引き寄せる体質って言っても母親からの遺伝ってだけだしそんなに強くはなかった気がする。あの人が言っていた劣化版が僕だから……って考えると敏感に反応するのは上位種もしくは原点種かな。それなら今までのことが辻褄があう。
「行かなくてもいいの? 誰か分からないけど猛スピードでこちらに来ているけど」
「僕を攫った人達って可能性は?」
「ないかな。制圧出来たらしいからね」
「絶対に伊月だぁ」
制圧と言う名の殺し……じゃなさそうだけどアレだね。伊月には今後腕相撲は挑まないでおこう。負け続けているから別にいいけど。強いってのは知っていたけど、僕って結構失礼なことをしたり言ったりしてたけど大丈夫かな?
「雨歌に近付いてんじゃねぇ!!」
「えっ?」
「ホボベラッ」
「大蛇さーん!!」
「雨歌、何もされていないか?」
「されてないけど……壁にめり込ませるのは違うんじゃない?」
「アイツいわく頑丈だから大丈夫らしい」
一番の疑問はなんで伊月がここにいるかだね。その次に疑問なのはアイツって誰なのか。まぁ後々問い詰めるとして、まずは大蛇さんを助けないとこのまま壁にめり込んだ状態では良くないだろうからね。いや、信用できた訳ではないけど悪い蛇ではないとは思うからね。
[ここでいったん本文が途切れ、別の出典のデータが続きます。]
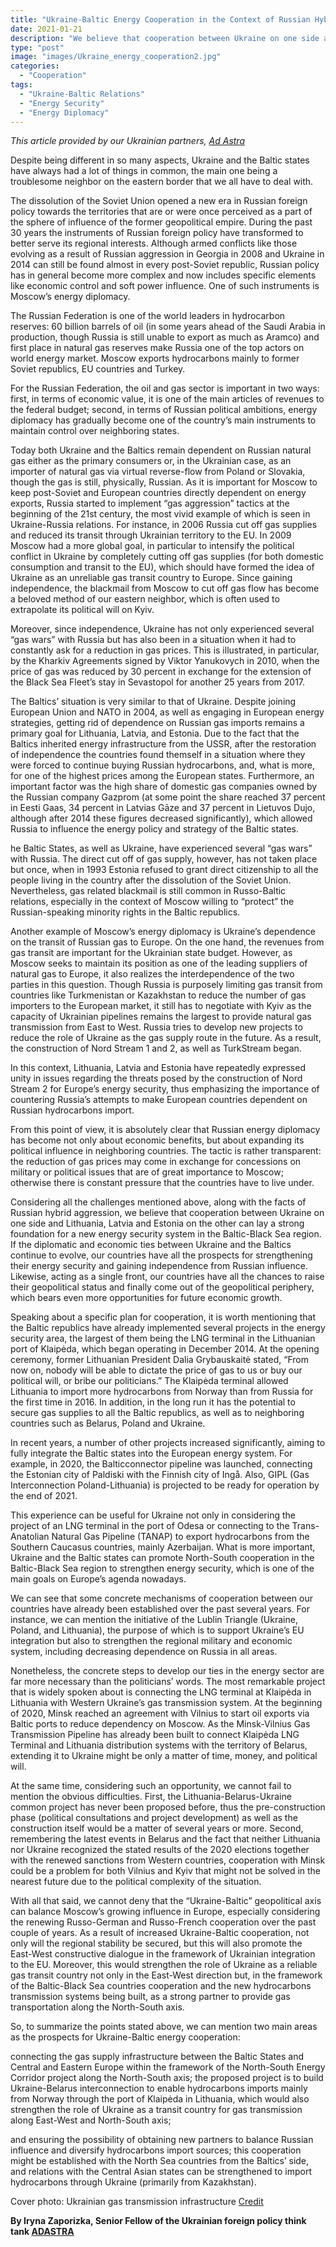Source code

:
 ```yaml
---
title: "Ukraine-Baltic Energy Cooperation in the Context of Russian Hybrid Aggression"
date: 2021-01-21
description: "We believe that cooperation between Ukraine on one side and Lithuania, Latvia and Estonia on the other can lay a strong foundation for a new energy security system in the Baltic-Black Sea region."
type: "post"
image: "images/Ukraine_energy_cooperation2.jpg"
categories:
  - "Cooperation"
tags: 
  - "Ukraine-Baltic Relations"
  - "Energy Security"
  - "Energy Diplomacy"
---
```


_This article provided by our Ukrainian partners, [Ad Astra](https://adastra.org.ua/)_

Despite being different in so many aspects, Ukraine and the Baltic states have always had a lot of things in common, the main one being a troublesome neighbor on the eastern border that we all have to deal with.

The dissolution of the Soviet Union opened a new era in Russian foreign policy towards the territories that are or were once perceived as a part of the sphere of influence of the former geopolitical empire. During the past 30 years the instruments of Russian foreign policy have transformed to better serve its regional interests. Although armed conflicts like those evolving as a result of Russian aggression in Georgia in 2008 and Ukraine in 2014 can still be found almost in every post-Soviet republic, Russian policy has in general become more complex and now includes specific elements like economic control and soft power influence. One of such instruments is Moscow’s energy diplomacy.

The Russian Federation is one of the world leaders in hydrocarbon reserves: 60 billion barrels of oil (in some years ahead of the Saudi Arabia in production, though Russia is still unable to export as much as Aramco) and first place in natural gas reserves make Russia one of the top actors on world energy market. Moscow exports hydrocarbons mainly to former Soviet republics, EU countries and Turkey. 

For the Russian Federation, the oil and gas sector is important in two ways: first, in terms of economic value, it is one of the main articles of revenues to the federal budget; second, in terms of Russian political ambitions, energy diplomacy has gradually become one of the country’s main instruments to maintain control over neighboring states. 

Today both Ukraine and the Baltics remain dependent on Russian natural gas either as the primary consumers or, in the Ukrainian case, as an importer of natural gas via virtual reverse-flow from Poland or Slovakia, though the gas is still, physically, Russian. As it is important for Moscow to keep post-Soviet and European countries directly dependent on energy exports, Russia started to implement “gas aggression” tactics at the beginning of the 21st century, the most vivid example of which is seen in Ukraine-Russia relations. For instance, in 2006 Russia cut off gas supplies and reduced its transit through Ukrainian territory to the EU. In 2009 Moscow had a more global goal, in particular to intensify the political conflict in Ukraine by completely cutting off gas supplies (for both domestic consumption and transit to the EU), which should have formed the idea of Ukraine as an unreliable gas transit country to Europe. Since gaining independence, the blackmail from Moscow to cut off gas flow has become a beloved method of our eastern neighbor, which is often used to extrapolate its political will on Kyiv.

Moreover, since independence, Ukraine has not only experienced several “gas wars” with Russia but has also been in a situation when it had to constantly ask for a reduction in gas prices. This is illustrated, in particular, by the Kharkiv Agreements signed by Viktor Yanukovych in 2010, when the price of gas was reduced by 30 percent in exchange for the extension of the Black Sea Fleet’s stay in Sevastopol for another 25 years from 2017. 

The Baltics’ situation is very similar to that of Ukraine. Despite joining European Union and NATO in 2004, as well as engaging in European energy strategies, getting rid of dependence on Russian gas imports remains a primary goal for Lithuania, Latvia, and Estonia. Due to the fact that the Baltics inherited energy infrastructure from the USSR, after the restoration of independence the countries found themself in a situation where they were forced to continue buying Russian hydrocarbons, and, what is more, for one of the highest prices among the European states. Furthermore, an important factor was the high share of domestic gas companies owned by the Russian company Gazprom (at some point the share reached 37 percent in Eesti Gaas, 34 percent in Latvias Gāze and 37 percent in Lietuvos Dujo, although after 2014 these figures decreased significantly), which allowed Russia to influence the energy policy and strategy of the Baltic states.

he Baltic States, as well as Ukraine, have experienced several “gas wars” with Russia. The direct cut off of gas supply, however, has not taken place but once, when in 1993 Estonia refused to grant direct citizenship to all the people living in the country after the dissolution of the Soviet Union. Nevertheless, gas related blackmail is still common in Russo-Baltic relations, especially in the context of Moscow willing to “protect” the Russian-speaking minority rights in the Baltic republics. 

Another example of Moscow’s energy diplomacy is Ukraine’s dependence on the transit of Russian gas to Europe. On the one hand, the revenues from gas transit are important for the Ukrainian state budget. However, as Moscow seeks to maintain its position as one of the leading suppliers of natural gas to Europe, it also realizes the interdependence of the two parties in this question. Though Russia is purposely limiting gas transit from countries like Turkmenistan or Kazakhstan to reduce the number of gas importers to the European market, it still has to negotiate with Kyiv as the capacity of Ukrainian pipelines remains the largest to provide natural gas transmission from East to West. Russia tries to develop new projects to reduce the role of Ukraine as the gas supply route in the future. As a result, the construction of Nord Stream 1 and 2, as well as TurkStream began.

In this context, Lithuania, Latvia and Estonia have repeatedly expressed unity in issues regarding the threats posed by the construction of Nord Stream 2 for Europe’s energy security, thus emphasizing the importance of countering Russia’s attempts to make European countries dependent on Russian hydrocarbons import. 

From this point of view, it is absolutely clear that Russian energy diplomacy has become not only about economic benefits, but about expanding its political influence in neighboring countries. The tactic is rather transparent: the reduction of gas prices may come in exchange for concessions on military or political issues that are of great importance to Moscow; otherwise there is constant pressure that the countries have to live under.

Considering all the challenges mentioned above, along with the facts of Russian hybrid aggression, we believe that cooperation between Ukraine on one side and Lithuania, Latvia and Estonia on the other can lay a strong foundation for a new energy security system in the Baltic-Black Sea region. If the diplomatic and economic ties between Ukraine and the Baltics continue to evolve, our countries have all the prospects for strengthening their energy security and gaining independence from Russian influence. Likewise, acting as a single front, our countries have all the chances to raise their geopolitical status and finally come out of the geopolitical periphery, which bears even more opportunities for future economic growth. 

Speaking about a specific plan for cooperation, it is worth mentioning that the Baltic republics have already implemented several projects in the energy security area, the largest of them being the LNG terminal in the Lithuanian port of Klaipėda, which began operating in December 2014. At the opening ceremony, former Lithuanian President Dalia Grybauskaitė stated, “From now on, nobody will be able to dictate the price of gas to us or buy our political will, or bribe our politicians.” The Klaipėda terminal allowed Lithuania to import more hydrocarbons from Norway than from Russia for the first time in 2016. In addition, in the long run it has the potential to secure gas supplies to all the Baltic republics, as well as to neighboring countries such as Belarus, Poland and Ukraine.

In recent years, a number of other projects increased significantly, aiming to fully integrate the Baltic states into the European energy system. For example, in 2020, the Balticconnector pipeline was launched, connecting the Estonian city of Paldiski with the Finnish city of Ingå. Also, GIPL (Gas Interconnection Poland-Lithuania) is projected to be ready for operation by the end of 2021.

This experience can be useful for Ukraine not only in considering the project of an LNG terminal in the port of Odesa or connecting to the Trans-Anatolian Natural Gas Pipeline (TANAP) to export hydrocarbons from the Southern Caucasus countries, mainly Azerbaijan. What is more important, Ukraine and the Baltic states can promote North-South cooperation in the Baltic-Black Sea region to strengthen energy security, which is one of the main goals on Europe’s agenda nowadays. 

We can see that some concrete mechanisms of cooperation between our countries have already been established over the past several years. For instance, we can mention the initiative of the Lublin Triangle (Ukraine, Poland, and Lithuania), the purpose of which is to support Ukraine’s EU integration but also to strengthen the regional military and economic system, including decreasing dependence on Russia in all areas. 

Nonetheless, the concrete steps to develop our ties in the energy sector are far more necessary than the politicians’ words. The most remarkable project that is widely spoken about is connecting the LNG terminal at Klaipėda in Lithuania with Western Ukraine’s gas transmission system. At the beginning of 2020, Minsk reached an agreement with Vilnius to start oil exports via Baltic ports to reduce dependency on Moscow. As the Minsk-Vilnius Gas Transmission Pipeline has already been built to connect Klaipėda LNG Terminal and Lithuania distribution systems with the territory of Belarus, extending it to Ukraine might be only a matter of time, money, and political will. 

At the same time, considering such an opportunity, we cannot fail to mention the obvious difficulties. First, the Lithuania-Belarus-Ukraine common project has never been proposed before, thus the pre-construction phase (political consultations and project development) as well as the construction itself would be a matter of several years or more. Second, remembering the latest events in Belarus and the fact that neither Lithuania nor Ukraine recognized the stated results of the 2020 elections together with the renewed sanctions from Western countries, cooperation with Minsk could be a problem for both Vilnius and Kyiv that might not be solved in the nearest future due to the political complexity of the situation.

With all that said, we cannot deny that the “Ukraine-Baltic” geopolitical axis can balance Moscow’s growing influence in Europe, especially considering the renewing Russo-German and Russo-French cooperation over the past couple of years. As a result of increased Ukraine-Baltic cooperation, not only will the regional stability be secured, but this will also promote the East-West constructive dialogue in the framework of Ukrainian integration to the EU. Moreover, this would strengthen the role of Ukraine as a reliable gas transit country not only in the East-West direction but, in the framework of the Baltic-Black Sea countries cooperation and the new hydrocarbons transmission systems being built, as a strong partner to provide gas transportation along the North-South axis.

So, to summarize the points stated above, we can mention two main areas as the prospects for Ukraine-Baltic energy cooperation:

connecting the gas supply infrastructure between the Baltic States and Central and Eastern Europe within the framework of the North-South Energy Corridor project along the North-South axis; the proposed project is to build Ukraine-Belarus interconnection to enable hydrocarbons imports mainly from Norway through the port of Klaipėda in Lithuania, which would also strengthen the role of Ukraine as a transit country for gas transmission along East-West and North-South axis;

and ensuring the possibility of obtaining new partners to balance Russian influence and diversify hydrocarbons import sources; this cooperation might be established with the North Sea countries from the Baltics’ side, and relations with the Central Asian states can be strengthened to import hydrocarbons through Ukraine (primarily from Kazakhstan).

Cover photo: Ukrainian gas transmission infrastructure [Credit](https://www.ukrinform.net/rubric-economy/3045361-tso-of-ukraine-ukrenergo-to-cooperate-on-developing-ukrainian-energy-infrastructure.html)

**By Iryna Zaporizka, Senior Fellow of the Ukrainian foreign policy think tank [ADASTRA](https://adastra.org.ua/)**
とりあえず伊月と協力しながらめり込んだ大蛇さんを引っこ抜いた。その後に伊月に色々と問い詰めた。何やら母さんから誘拐されたと連絡が来て急いで追跡したそうだ。どうやってかは教えてくれなかったけど、森に入った時に僕のスマホから電話がかかってきた。
「それで今に至ると」
「他の奴らは無力化しているから安心しろ」
「父さん達は?」
「着いたらしいからこれからじゃないか」
「なんで待てなかったの?」
「・・・すまん」
「まぁ助けてくれてありがと。伊月」
父さん達の到着を待っていたら僕は殺されていた可能性があるから責める気はないけど、せめて誰かと一緒に来てほしかったよ。何かあってからじゃ遅いんだから。